Re: [PATCH 0/9] arm64: Stolen time support

From: Marc Zyngier
Date: Mon Aug 05 2019 - 09:26:27 EST


On 05/08/2019 14:06, Steven Price wrote:
> On 03/08/2019 19:05, Marc Zyngier wrote:
>> On Fri, 2 Aug 2019 15:50:08 +0100
>> Steven Price <steven.price@xxxxxxx> wrote:
>>
>> Hi Steven,
>>
>>> This series add support for paravirtualized time for arm64 guests and
>>> KVM hosts following the specification in Arm's document DEN 0057A:
>>>
>>> https://developer.arm.com/docs/den0057/a
>>>
>>> It implements support for stolen time, allowing the guest to
>>> identify time when it is forcibly not executing.
>>>
>>> It doesn't implement support for Live Physical Time (LPT) as there are
>>> some concerns about the overheads and approach in the above
>>> specification, and I expect an updated version of the specification to
>>> be released soon with just the stolen time parts.
>>
>> Thanks for posting this.
>>
>> My current concern with this series is around the fact that we allocate
>> memory from the kernel on behalf of the guest. It is the first example
>> of such thing in the ARM port, and I can't really say I'm fond of it.
>>
>> x86 seems to get away with it by having the memory allocated from
>> userspace, why I tend to like more. Yes, put_user is more
>> expensive than a straight store, but this isn't done too often either.
>>
>> What is the rational for your current approach?
>
> As I see it there are 3 approaches that can be taken here:
>
> 1. Hypervisor allocates memory and adds it to the virtual machine. This
> means that everything to do with the 'device' is encapsulated behind the
> KVM_CREATE_DEVICE / KVM_[GS]ET_DEVICE_ATTR ioctls. But since we want the
> stolen time structure to be fast it cannot be a trapping region and has
> to be backed by real memory - in this case allocated by the host kernel.
>
> 2. Host user space allocates memory. Similar to above, but this time
> user space needs to manage the memory region as well as the usual
> KVM_CREATE_DEVICE dance. I've no objection to this, but it means
> kvmtool/QEMU needs to be much more aware of what is going on (e.g. how
> to size the memory region).
>
> 3. Guest kernel "donates" the memory to the hypervisor for the
> structure.
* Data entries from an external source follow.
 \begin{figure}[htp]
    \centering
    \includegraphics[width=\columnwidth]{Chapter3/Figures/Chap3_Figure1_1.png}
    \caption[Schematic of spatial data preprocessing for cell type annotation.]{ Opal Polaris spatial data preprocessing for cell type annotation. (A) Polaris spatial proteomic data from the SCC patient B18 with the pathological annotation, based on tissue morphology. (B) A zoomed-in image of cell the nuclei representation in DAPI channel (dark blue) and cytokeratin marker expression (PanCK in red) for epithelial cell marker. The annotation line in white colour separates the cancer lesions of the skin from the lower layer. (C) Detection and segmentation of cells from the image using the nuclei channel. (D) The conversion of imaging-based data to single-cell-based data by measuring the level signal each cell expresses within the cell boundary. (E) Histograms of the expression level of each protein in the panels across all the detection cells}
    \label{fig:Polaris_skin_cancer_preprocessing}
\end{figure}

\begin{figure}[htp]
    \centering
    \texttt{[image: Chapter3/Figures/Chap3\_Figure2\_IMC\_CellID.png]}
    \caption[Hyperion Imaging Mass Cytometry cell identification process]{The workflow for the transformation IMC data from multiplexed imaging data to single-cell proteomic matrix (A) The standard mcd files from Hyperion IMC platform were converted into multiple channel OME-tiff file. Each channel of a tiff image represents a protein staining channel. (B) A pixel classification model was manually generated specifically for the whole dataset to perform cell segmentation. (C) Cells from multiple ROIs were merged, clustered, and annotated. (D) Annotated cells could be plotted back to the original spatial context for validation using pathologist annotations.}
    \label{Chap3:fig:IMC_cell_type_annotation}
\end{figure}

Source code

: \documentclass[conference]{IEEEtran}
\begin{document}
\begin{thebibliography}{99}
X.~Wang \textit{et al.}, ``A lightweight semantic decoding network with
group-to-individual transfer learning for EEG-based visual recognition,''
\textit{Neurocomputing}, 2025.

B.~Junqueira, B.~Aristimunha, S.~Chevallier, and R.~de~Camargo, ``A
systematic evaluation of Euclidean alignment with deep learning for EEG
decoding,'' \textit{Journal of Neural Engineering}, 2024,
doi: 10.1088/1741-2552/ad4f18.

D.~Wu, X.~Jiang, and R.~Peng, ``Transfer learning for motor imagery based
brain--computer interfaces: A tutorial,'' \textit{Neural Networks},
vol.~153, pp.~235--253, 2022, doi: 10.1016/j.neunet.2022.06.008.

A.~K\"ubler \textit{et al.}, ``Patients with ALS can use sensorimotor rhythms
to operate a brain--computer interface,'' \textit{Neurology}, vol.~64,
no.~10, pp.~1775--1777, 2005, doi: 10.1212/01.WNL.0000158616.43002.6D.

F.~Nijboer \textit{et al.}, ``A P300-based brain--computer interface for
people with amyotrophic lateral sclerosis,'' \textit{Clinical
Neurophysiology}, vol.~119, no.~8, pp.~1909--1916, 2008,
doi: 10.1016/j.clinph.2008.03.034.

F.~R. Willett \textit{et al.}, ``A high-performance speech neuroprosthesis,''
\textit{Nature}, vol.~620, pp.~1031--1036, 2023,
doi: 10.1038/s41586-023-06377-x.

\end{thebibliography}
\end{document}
As far as I'm aware this is what x86 does. The problems I see
> this approach are:
>
> a) kexec becomes much more tricky - there needs to be a disabling
> mechanism for the guest to stop the hypervisor scribbling on memory
> before starting the new kernel.
>
> b) If there is more than one entity that is interested in the
> information (e.g. firmware and kernel) then this requires some form of
> arbitration in the guest because the hypervisor doesn't want to have to
> track an arbitrary number of regions to update.
>
> c) Performance can suffer if the host kernel doesn't have a suitably
> aligned/sized area to use. As you say - put_user() is more expensive.
> The structure is updated on every return to the VM.
>
>
> Of course x86 does prove the third approach can work, but I'm not sure
> which is actually better. Avoid the kexec cancellation requirements was
> the main driver of the current approach. Although many of the
> conversations about this were also tied up with Live Physical Time which
> adds its own complications.

My current train of thoughts is around (2):

- We don't need a new mechanism to track pages or deal with overlapping
IPA ranges
- We can get rid of the save/restore interface

The drawback is that the amount of memory required per vcpu becomes ABI.
I don't think that's a huge deal, as the hypervisor has the same
contract with the guest.

We also take a small hit with put_user(), but this is only done as a
consequence of vcpu_load() (and not on every entry as you suggest
above). It'd be worth quantifying this overhead before making any
decision one way or another.

Thanks,

M.
--
Jazz is not dead, it just smells funny...